* **Instructions to follow**: Go through the entries below. Copy each line in which "illegal" appears.

[[ Data shown, beginning ]]

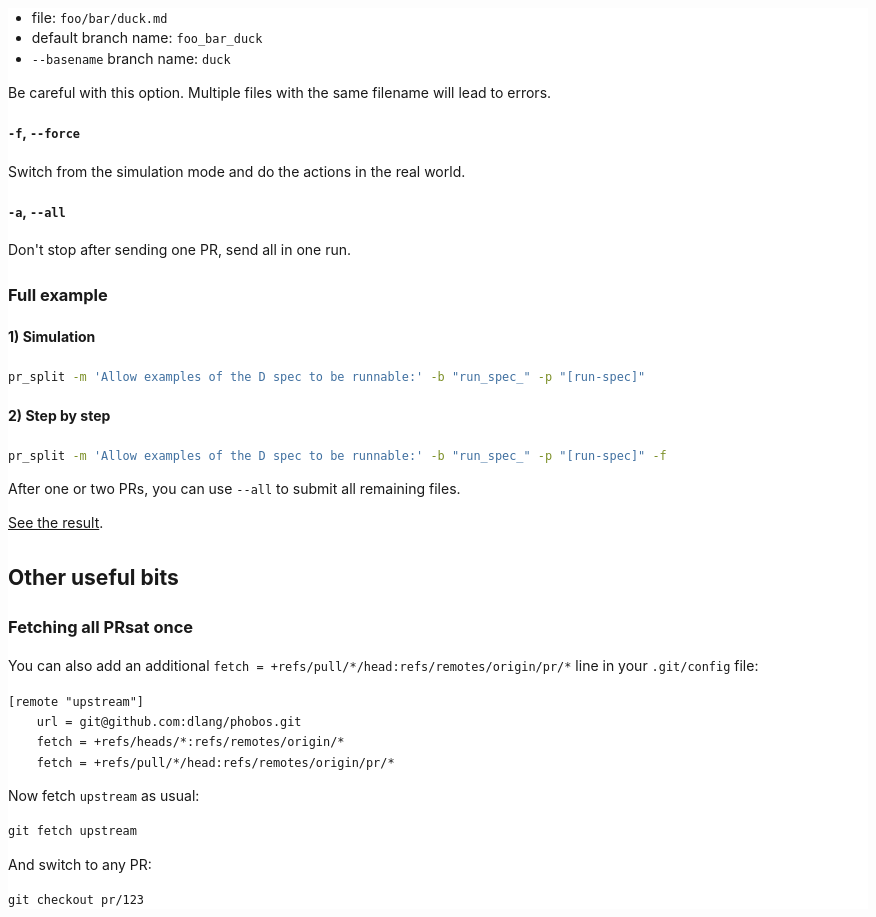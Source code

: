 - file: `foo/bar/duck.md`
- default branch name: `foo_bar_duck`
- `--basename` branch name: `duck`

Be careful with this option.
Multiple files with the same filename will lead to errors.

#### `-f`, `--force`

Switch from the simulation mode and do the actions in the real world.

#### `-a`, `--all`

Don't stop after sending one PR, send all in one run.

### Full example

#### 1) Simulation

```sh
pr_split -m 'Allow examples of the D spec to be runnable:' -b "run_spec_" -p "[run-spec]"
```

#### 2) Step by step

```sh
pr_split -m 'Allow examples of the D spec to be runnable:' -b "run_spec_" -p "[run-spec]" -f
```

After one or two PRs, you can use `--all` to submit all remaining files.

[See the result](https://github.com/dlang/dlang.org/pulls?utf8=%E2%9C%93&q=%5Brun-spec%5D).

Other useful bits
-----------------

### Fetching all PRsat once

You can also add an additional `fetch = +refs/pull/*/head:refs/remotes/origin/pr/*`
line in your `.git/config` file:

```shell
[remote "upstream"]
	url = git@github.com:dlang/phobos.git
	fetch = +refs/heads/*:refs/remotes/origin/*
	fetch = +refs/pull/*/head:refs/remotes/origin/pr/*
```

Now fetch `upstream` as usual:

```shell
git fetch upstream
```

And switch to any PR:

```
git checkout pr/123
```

[[ Data shown, end ]]
[[ Data shown, beginning ]]

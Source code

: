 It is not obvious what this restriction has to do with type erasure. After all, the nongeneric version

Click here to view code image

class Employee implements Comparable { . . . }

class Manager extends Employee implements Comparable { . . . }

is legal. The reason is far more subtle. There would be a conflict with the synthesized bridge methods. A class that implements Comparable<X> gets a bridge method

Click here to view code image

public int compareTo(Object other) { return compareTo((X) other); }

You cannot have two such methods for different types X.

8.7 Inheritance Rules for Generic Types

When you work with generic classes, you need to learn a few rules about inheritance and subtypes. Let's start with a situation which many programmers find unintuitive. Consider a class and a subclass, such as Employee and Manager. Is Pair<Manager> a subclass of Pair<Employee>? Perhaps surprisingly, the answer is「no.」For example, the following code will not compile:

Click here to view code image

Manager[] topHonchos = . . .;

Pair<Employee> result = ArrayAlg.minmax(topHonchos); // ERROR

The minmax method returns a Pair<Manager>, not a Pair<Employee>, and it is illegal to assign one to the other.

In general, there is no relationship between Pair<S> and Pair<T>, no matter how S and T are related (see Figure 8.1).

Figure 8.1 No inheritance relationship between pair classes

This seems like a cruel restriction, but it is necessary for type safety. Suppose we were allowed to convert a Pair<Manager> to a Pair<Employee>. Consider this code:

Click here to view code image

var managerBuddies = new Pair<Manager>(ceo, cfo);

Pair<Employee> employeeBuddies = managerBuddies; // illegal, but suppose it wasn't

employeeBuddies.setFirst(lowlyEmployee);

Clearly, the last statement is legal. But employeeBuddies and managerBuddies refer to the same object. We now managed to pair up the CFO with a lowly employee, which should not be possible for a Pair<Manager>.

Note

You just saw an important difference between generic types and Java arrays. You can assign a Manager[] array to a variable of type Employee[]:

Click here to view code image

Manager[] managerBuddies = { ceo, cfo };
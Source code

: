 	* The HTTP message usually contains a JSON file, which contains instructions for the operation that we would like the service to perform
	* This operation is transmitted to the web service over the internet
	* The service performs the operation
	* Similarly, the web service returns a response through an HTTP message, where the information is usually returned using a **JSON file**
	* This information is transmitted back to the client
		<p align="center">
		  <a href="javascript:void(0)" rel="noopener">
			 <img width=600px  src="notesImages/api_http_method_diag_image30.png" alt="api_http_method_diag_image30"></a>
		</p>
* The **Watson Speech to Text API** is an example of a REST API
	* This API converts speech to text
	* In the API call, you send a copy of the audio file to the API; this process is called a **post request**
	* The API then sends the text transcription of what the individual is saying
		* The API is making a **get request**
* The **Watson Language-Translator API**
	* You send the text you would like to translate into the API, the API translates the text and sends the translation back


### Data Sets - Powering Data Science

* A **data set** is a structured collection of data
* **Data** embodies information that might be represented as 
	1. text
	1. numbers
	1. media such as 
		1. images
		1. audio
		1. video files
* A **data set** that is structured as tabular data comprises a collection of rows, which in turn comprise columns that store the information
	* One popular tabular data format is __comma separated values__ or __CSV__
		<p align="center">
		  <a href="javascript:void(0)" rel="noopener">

[[ Data shown, end ]]

* **Solution to the exercise**:
The minmax method returns a Pair<Manager>, not a Pair<Employee>, and it is illegal to assign one to the other.
Pair<Employee> employeeBuddies = managerBuddies; // illegal, but suppose it wasn't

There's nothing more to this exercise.